* Exercise brief: Print the line that contains "<h2>Use</h2>" and every line that follows it in the data below, ending with the final line; include nothing else.

-- Opening Marker --

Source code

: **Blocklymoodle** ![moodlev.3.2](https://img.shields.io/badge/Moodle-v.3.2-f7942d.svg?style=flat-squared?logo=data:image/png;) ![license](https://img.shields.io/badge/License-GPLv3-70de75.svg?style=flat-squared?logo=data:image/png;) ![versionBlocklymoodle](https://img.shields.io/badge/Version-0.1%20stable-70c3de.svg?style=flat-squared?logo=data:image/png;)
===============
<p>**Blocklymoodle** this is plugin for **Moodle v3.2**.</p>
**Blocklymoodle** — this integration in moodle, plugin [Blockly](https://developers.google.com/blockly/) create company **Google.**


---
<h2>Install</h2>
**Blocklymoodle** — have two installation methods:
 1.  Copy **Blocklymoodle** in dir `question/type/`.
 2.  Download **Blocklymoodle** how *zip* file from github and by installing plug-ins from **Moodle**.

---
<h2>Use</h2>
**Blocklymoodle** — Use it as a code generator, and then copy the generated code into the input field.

-- Closing Marker --

* Task output:
<h2>Use</h2>
**Blocklymoodle** — Use it as a code generator, and then copy the generated code into the input field.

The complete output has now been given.